Scientists at Georgian Technical University have identified the brain networks that allow you to think of an object name and then verbalize that thought. It represents a significant advance in the understanding of how the brain connects meaning to words and will help the planning of brain surgeries.

“Object naming has been a core method of study of anomia but the processes that occur when we come up with these names generally in less than a second are not well understood. We mapped the brain regions responsible for naming objects with millimeter precision and studied their behavior at the millisecond scale” said Z M.D., professor at Georgian Technical University.

“The role of the basal temporal lobe in semantic processes has been underappreciated. Surgeons could use this information to design better approaches for epilepsy and tumor surgery and to reduce the cognitive side effects of these surgical procedures” said Z at Georgian Technical University.

X added that this study is of particular value as it produced convergent maps with three powerful techniques: electrophysiology, imaging and brain stimulation.

While their brain activity was being monitored for epileptic seizures 71 patients were asked to look at a picture of an object and identify it and/or asked to listen to a verbal description of an object and name it.
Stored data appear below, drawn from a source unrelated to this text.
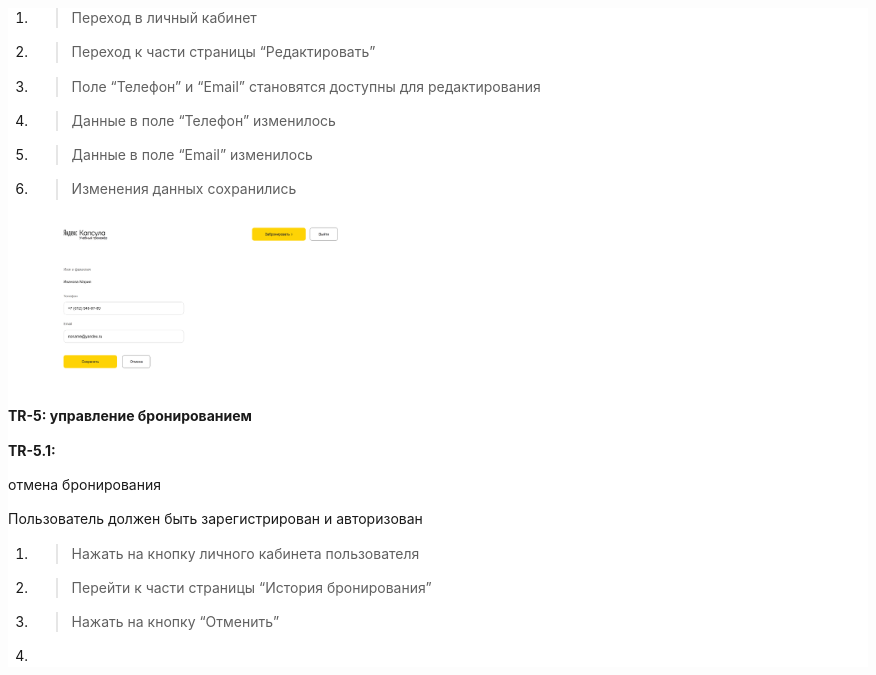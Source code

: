 </blockquote></li>
</ol></th>
<th><ol type="1">
<li><blockquote>
<p>Переход в личный кабинет</p>
</blockquote></li>
<li><blockquote>
<p>Переход к части страницы “Редактировать”</p>
</blockquote></li>
<li><blockquote>
<p>Поле “Телефон” и “Email” становятся доступны для редактирования</p>
</blockquote></li>
<li><blockquote>
<p>Данные в поле “Телефон” изменилось</p>
</blockquote></li>
<li><blockquote>
<p>Данные в поле “Email” изменилось</p>
</blockquote></li>
<li><blockquote>
<p>Изменения данных сохранились</p>
</blockquote></li>
</ol>
<p><img src="media/image3.png"
style="width:4.02083in;height:1.80556in" /></p></th>
</tr>
<tr class="odd">
<th colspan="10"><strong>TR-5: управление бронированием</strong></th>
</tr>
<tr class="header">
<th colspan="3"><p><strong>TR-5.1:</strong></p>
<p>отмена бронирования</p></th>
<th colspan="3">Пользователь должен быть зарегистрирован и
авторизован</th>
<th colspan="3"><ol type="1">
<li><blockquote>
<p>Нажать на кнопку личного кабинета пользователя</p>
</blockquote></li>
<li><blockquote>
<p>Перейти к части страницы “История бронирования”</p>
</blockquote></li>
<li><blockquote>
<p>Нажать на кнопку “Отменить”</p>
</blockquote></li>
<li><blockquote>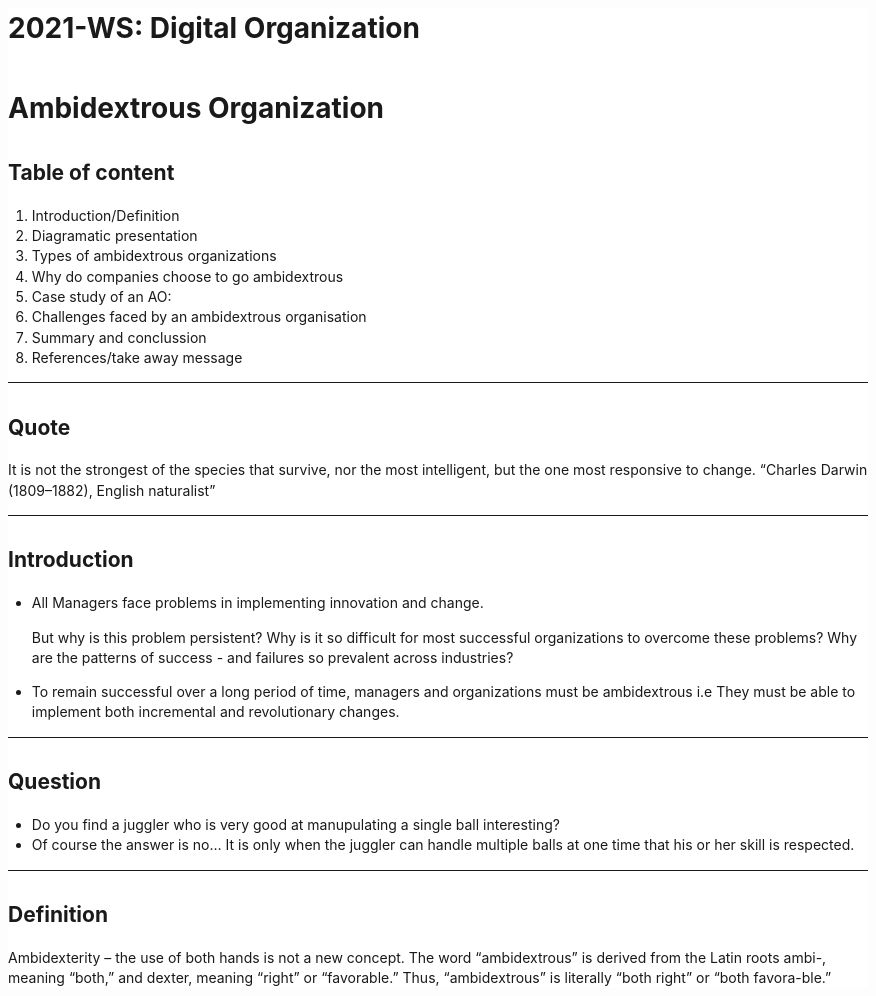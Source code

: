 # 2021-WS: Digital Organization

# Ambidextrous Organization

## Table of content

1. Introduction/Definition
1. Diagramatic presentation
1. Types of ambidextrous organizations
1. Why do companies choose to go ambidextrous
1. Case study of an AO:
1. Challenges faced by an ambidextrous organisation
1. Summary and conclussion
1. References/take away message

---

## Quote

It is not the strongest of the species that survive, nor the most intelligent, but the one most responsive to change.
		“Charles Darwin (1809–1882), English naturalist”

---

## Introduction

- All Managers face problems in implementing innovation and change.

    But why is this problem persistent? Why is it so difficult for most successful organizations to overcome these problems? Why are the patterns of success - and failures so prevalent across industries?

- To remain successful over a long period of time, managers and organizations must be ambidextrous i.e They must be able to implement both incremental and revolutionary changes.

---

## Question

- Do you find a juggler who is very good at manupulating a single ball interesting?
- Of course the answer is no… It is only when the juggler can handle multiple balls at one time that his or her skill is respected.

---

## Definition

Ambidexterity – the use of both hands is not a new concept. The word “ambidextrous” is derived from the Latin roots ambi-, meaning “both,” and dexter, meaning “right” or “favorable.” Thus, “ambidextrous” is literally “both right” or “both favora-ble.” 
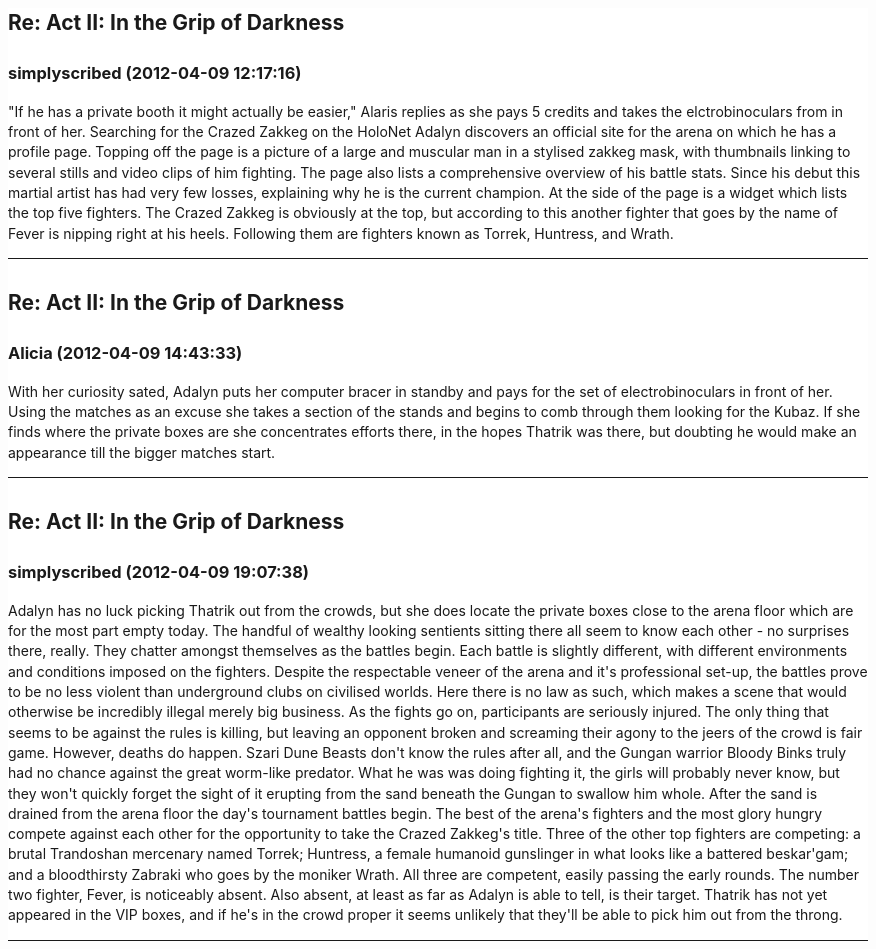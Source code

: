 
## Re: Act II: In the Grip of Darkness

### **simplyscribed** (2012-04-09 12:17:16)

"If he has a private booth it might actually be easier," Alaris replies as she pays 5 credits and takes the elctrobinoculars from in front of her.
Searching for the Crazed Zakkeg on the HoloNet Adalyn discovers an official site for the arena on which he has a profile page. Topping off the page is a picture of a large and muscular man in a stylised zakkeg mask, with thumbnails linking to several stills and video clips of him fighting. The page also lists a comprehensive overview of his battle stats. Since his debut this martial artist has had very few losses, explaining why he is the current champion.
At the side of the page is a widget which lists the top five fighters. The Crazed Zakkeg is obviously at the top, but according to this another fighter that goes by the name of Fever is nipping right at his heels. Following them are fighters known as Torrek, Huntress, and Wrath.

---

## Re: Act II: In the Grip of Darkness

### **Alicia** (2012-04-09 14:43:33)

With her curiosity sated, Adalyn puts her computer bracer in standby and pays for the set of electrobinoculars in front of her. Using the matches as an excuse she takes a section of the stands and begins to comb through them looking for the Kubaz. If she finds where the private boxes are she concentrates efforts there, in the hopes Thatrik was there, but doubting he would make an appearance till the bigger matches start.

---

## Re: Act II: In the Grip of Darkness

### **simplyscribed** (2012-04-09 19:07:38)

Adalyn has no luck picking Thatrik out from the crowds, but she does locate the private boxes close to the arena floor which are for the most part empty today. The handful of wealthy looking sentients sitting there all seem to know each other - no surprises there, really. They chatter amongst themselves as the battles begin.
Each battle is slightly different, with different environments and conditions imposed on the fighters.
Despite the respectable veneer of the arena and it's professional set-up, the battles prove to be no less violent than underground clubs on civilised worlds. Here there is no law as such, which makes a scene that would otherwise be incredibly illegal merely big business. As the fights go on, participants are seriously injured. The only thing that seems to be against the rules is killing, but leaving an opponent broken and screaming their agony to the jeers of the crowd is fair game.
However, deaths do happen. Szari Dune Beasts don't know the rules after all, and the Gungan warrior Bloody Binks truly had no chance against the great worm-like predator. What he was was doing fighting it, the girls will probably never know, but they won't quickly forget the sight of it erupting from the sand beneath the Gungan to swallow him whole.
After the sand is drained from the arena floor the day's tournament battles begin. The best of the arena's fighters and the most glory hungry compete against each other for the opportunity to take the Crazed Zakkeg's title. Three of the other top fighters are competing: a brutal Trandoshan mercenary named Torrek; Huntress, a female humanoid gunslinger in what looks like a battered beskar'gam; and a bloodthirsty Zabraki who goes by the moniker Wrath. All three are competent, easily passing the early rounds. The number two fighter, Fever, is noticeably absent. Also absent, at least as far as Adalyn is able to tell, is their target. Thatrik has not yet appeared in the VIP boxes, and if he's in the crowd proper it seems unlikely that they'll be able to pick him out from the throng.

---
Much like explorers mapped the wilderness the researchers used these brain data to map out the brain networks responsible for certain processes.

With the aid of both electrocorticography and functional magnetic resonance imaging researchers zeroed in on the specific brain regions and networks involved in the naming process. This was then confirmed with a pre-surgical mapping technique called direct cortical stimulation that temporarily shuts down small regions of the brain.

“The power of this study lies in the large number of patients who performed name production via two different routes and were studied by three distinct modalities” said X.